# [Exercise]
For the entries below, the result should be an exact transcription of the lines from the one with "秒表 Clock-stopwatch://" up to and including the one with "天气通 sinaweather://", and only those.
<<<<
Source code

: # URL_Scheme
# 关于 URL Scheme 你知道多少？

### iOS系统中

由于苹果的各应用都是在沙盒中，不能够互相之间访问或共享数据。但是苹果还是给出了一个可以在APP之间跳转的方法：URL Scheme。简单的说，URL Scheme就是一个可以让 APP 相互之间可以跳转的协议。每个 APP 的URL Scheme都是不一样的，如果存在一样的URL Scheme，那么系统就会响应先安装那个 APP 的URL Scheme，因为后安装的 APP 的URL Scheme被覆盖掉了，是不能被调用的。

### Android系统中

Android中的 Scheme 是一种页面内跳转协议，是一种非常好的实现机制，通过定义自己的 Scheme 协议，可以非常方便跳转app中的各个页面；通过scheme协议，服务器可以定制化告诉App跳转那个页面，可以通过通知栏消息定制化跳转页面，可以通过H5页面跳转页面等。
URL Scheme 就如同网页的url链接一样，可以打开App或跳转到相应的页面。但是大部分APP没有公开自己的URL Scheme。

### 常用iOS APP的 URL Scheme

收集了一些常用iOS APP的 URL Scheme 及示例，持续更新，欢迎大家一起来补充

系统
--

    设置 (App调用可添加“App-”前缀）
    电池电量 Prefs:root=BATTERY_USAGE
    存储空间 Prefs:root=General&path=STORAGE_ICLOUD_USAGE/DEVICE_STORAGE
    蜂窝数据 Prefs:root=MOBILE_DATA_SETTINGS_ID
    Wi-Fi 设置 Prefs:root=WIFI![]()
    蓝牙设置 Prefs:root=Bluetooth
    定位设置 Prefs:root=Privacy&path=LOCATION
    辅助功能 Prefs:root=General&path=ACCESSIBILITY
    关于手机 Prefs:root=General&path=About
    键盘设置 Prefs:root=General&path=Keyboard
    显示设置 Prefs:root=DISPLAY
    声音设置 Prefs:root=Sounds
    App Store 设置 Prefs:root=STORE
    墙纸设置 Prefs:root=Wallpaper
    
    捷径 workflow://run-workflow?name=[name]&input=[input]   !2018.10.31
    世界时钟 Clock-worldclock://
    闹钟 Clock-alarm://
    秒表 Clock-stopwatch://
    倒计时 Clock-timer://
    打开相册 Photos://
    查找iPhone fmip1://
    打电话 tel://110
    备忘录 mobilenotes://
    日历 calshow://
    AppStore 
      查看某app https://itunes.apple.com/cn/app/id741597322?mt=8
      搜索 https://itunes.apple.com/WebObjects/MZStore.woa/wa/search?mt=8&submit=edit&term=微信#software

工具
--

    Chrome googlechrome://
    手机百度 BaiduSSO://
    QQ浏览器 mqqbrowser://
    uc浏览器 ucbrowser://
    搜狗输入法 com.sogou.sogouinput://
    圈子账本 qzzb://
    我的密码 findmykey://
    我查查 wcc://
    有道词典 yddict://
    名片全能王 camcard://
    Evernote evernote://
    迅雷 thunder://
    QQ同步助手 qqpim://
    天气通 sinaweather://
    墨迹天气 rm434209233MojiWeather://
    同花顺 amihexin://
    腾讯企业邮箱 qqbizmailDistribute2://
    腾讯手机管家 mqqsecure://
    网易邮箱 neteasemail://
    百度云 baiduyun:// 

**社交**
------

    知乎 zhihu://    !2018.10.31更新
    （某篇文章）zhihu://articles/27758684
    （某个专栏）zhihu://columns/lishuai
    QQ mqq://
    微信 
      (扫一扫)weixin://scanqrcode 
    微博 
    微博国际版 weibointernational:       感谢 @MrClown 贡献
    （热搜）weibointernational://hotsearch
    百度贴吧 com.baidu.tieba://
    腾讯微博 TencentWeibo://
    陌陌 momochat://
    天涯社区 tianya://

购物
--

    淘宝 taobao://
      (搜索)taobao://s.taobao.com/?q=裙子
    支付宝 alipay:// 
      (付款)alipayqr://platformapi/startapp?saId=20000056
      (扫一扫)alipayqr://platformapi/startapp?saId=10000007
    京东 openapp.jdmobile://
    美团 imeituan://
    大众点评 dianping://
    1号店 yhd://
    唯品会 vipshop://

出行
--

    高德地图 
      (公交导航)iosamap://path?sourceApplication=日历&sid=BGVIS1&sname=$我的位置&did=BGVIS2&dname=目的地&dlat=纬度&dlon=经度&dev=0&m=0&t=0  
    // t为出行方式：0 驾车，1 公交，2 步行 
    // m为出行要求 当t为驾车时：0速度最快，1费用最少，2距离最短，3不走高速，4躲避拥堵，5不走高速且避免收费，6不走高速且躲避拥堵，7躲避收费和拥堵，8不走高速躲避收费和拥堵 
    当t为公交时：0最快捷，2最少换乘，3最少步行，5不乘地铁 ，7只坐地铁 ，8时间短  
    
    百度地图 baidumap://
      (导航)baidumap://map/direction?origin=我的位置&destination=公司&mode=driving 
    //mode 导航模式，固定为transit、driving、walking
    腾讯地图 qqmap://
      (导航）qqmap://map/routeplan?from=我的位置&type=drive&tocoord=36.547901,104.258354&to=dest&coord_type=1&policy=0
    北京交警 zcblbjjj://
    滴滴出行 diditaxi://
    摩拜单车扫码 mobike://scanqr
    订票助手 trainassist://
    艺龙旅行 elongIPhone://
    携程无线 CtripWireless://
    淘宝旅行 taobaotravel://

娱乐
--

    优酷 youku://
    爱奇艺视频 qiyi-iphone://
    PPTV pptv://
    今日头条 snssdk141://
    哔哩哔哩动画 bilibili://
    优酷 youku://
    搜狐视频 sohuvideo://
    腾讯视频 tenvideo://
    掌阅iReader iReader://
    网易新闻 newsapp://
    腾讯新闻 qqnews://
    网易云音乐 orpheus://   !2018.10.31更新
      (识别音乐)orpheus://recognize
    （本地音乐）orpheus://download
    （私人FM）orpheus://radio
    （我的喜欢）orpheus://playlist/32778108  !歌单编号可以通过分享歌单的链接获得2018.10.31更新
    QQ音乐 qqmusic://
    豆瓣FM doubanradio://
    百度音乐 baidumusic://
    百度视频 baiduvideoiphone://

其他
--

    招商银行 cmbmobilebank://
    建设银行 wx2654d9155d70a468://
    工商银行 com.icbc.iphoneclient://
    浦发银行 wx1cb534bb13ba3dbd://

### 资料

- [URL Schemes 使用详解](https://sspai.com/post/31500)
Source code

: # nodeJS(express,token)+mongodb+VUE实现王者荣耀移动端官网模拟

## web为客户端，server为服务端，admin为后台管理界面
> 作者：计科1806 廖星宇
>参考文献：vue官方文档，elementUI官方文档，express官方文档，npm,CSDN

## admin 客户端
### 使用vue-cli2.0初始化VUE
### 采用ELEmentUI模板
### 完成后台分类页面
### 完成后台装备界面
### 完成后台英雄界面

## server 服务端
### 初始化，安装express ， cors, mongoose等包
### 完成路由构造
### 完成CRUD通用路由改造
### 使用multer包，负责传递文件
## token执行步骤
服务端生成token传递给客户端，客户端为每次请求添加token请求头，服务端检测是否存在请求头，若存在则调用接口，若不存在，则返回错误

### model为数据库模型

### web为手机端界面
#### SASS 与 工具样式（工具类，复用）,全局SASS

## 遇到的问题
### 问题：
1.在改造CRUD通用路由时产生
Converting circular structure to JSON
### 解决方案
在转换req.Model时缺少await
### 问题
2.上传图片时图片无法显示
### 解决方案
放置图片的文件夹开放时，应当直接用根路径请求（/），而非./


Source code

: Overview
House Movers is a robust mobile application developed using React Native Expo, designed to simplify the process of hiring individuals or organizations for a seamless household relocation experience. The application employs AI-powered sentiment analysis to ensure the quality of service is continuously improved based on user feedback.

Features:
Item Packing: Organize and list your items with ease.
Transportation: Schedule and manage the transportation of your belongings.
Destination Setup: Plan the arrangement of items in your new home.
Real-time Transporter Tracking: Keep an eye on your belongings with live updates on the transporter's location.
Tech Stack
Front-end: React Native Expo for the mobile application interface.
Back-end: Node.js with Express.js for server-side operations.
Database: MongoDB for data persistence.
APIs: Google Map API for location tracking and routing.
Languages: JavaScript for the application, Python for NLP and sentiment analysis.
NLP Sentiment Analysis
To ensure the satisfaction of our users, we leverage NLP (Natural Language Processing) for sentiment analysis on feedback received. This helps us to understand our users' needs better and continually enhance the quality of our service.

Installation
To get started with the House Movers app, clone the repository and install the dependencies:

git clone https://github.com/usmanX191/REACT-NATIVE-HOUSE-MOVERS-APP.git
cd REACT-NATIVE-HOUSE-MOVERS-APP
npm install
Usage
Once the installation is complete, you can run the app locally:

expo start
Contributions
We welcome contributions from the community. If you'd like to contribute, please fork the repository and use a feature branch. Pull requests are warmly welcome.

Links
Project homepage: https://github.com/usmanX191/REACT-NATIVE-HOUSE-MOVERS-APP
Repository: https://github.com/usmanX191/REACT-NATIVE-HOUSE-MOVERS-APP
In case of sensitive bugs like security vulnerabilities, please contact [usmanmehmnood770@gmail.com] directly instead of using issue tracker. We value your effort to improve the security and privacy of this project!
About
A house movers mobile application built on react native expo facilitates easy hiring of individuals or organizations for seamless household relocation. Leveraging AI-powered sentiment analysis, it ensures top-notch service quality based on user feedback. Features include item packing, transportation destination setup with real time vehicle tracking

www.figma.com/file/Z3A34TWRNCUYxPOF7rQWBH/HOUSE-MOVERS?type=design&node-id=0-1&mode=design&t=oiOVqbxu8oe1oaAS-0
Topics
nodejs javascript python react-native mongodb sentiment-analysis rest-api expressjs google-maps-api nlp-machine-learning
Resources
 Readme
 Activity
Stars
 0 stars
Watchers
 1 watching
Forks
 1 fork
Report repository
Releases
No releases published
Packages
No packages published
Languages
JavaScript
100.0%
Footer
>>>>
# [Exercise answer]
    秒表 Clock-stopwatch://
    倒计时 Clock-timer://
    打开相册 Photos://
    查找iPhone fmip1://
    打电话 tel://110
    备忘录 mobilenotes://
    日历 calshow://
    AppStore 
      查看某app https://itunes.apple.com/cn/app/id741597322?mt=8
      搜索 https://itunes.apple.com/WebObjects/MZStore.woa/wa/search?mt=8&submit=edit&term=微信#software

工具
--

    Chrome googlechrome://
    手机百度 BaiduSSO://
    QQ浏览器 mqqbrowser://
    uc浏览器 ucbrowser://
    搜狗输入法 com.sogou.sogouinput://
    圈子账本 qzzb://
    我的密码 findmykey://
    我查查 wcc://
    有道词典 yddict://
    名片全能王 camcard://
    Evernote evernote://
    迅雷 thunder://
    QQ同步助手 qqpim://
    天气通 sinaweather://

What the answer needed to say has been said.